La Cour a considéré que la tenue d'un interrogatoire informel après l'arrestation de M. Lalik sans l'informer de ses droits, combinée au fait que l'officier de police qui avait rédigé la note officielle avait été interrogé lors du procès, avait placé M. Lalik dans une position désavantageuse dès le début de l'enquête. Elle était préoccupée par le fait que les juridictions nationales non seulement avaient validé une telle approche, mais avaient également fait référence directe aux explications initiales du requérant données le lendemain de l'incident et les avaient considérées comme particulièrement crédibles, puisque - à ce moment-là - le requérant n'avait "pas encore eu le temps de réfléchir à ce qui serait bénéfique pour lui et ce qui serait préjudiciable". Selon la Cour, un tel raisonnement allait à l'encontre du concept d'un procès équitable. Par conséquent, la Cour a conclu que la procédure pénale, considérée dans son ensemble, ne pouvait pas être considérée comme équitable. Il y avait donc eu violation de l'article 6 § 3 c) de la Convention.

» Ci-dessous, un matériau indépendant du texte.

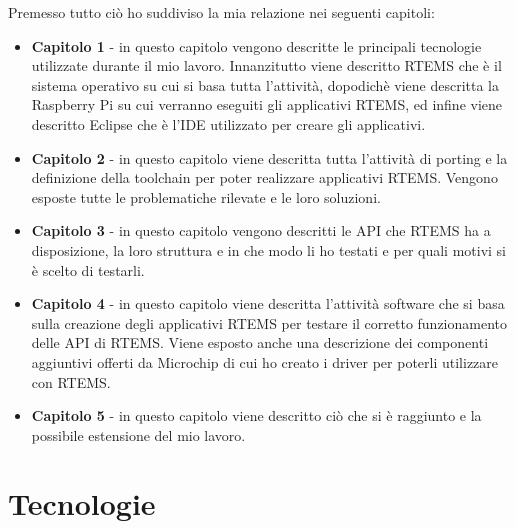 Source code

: \documentclass[12pt, a4paper, titlepage, oneside]{book}
\begin{document}
\begin{flushleft}
Premesso tutto ciò ho suddiviso la mia relazione nei seguenti capitoli:

\begin{itemize}
    \item \textbf{Capitolo 1} - in questo capitolo vengono descritte le principali tecnologie utilizzate durante il mio lavoro. Innanzitutto viene descritto RTEMS che è il sistema operativo su cui si basa tutta l'attività, dopodichè viene  descritta la Raspberry Pi su cui verranno eseguiti gli applicativi RTEMS, ed infine viene descritto Eclipse che è l'IDE utilizzato per creare gli applicativi.
    \item \textbf{Capitolo 2} - in questo capitolo viene descritta tutta l'attività di porting e la definizione della toolchain per poter realizzare applicativi RTEMS. Vengono esposte tutte le problematiche rilevate e le loro soluzioni. 
    \item \textbf{Capitolo 3} - in questo capitolo vengono descritti le API che RTEMS ha a disposizione, la loro struttura e in che modo li ho testati e per quali motivi si è scelto di testarli.
    \item \textbf{Capitolo 4} - in questo capitolo viene descritta l'attività software che si basa sulla creazione degli applicativi RTEMS per testare il corretto funzionamento delle API di RTEMS. Viene esposto anche una descrizione dei componenti aggiuntivi offerti da Microchip di cui ho creato i driver per poterli utilizzare con RTEMS.
    \item \textbf{Capitolo 5} - in questo capitolo viene descritto ciò che si è raggiunto e la possibile estensione del mio lavoro.
\end{itemize} 
\chapter{Tecnologie}


\end{flushleft}
\end{document}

La Cour a noté qu'il était impossible de spéculer sur l'issue de la procédure en l'absence de violation de la Convention. Elle a souligné que l'article 540 § 3 du Code pénal polonais prévoyait la possibilité de rouvrir une procédure pénale lorsque cette nécessité résultait d'une décision d'un organisme international agissant dans le cadre d'un accord ratifié par la Pologne.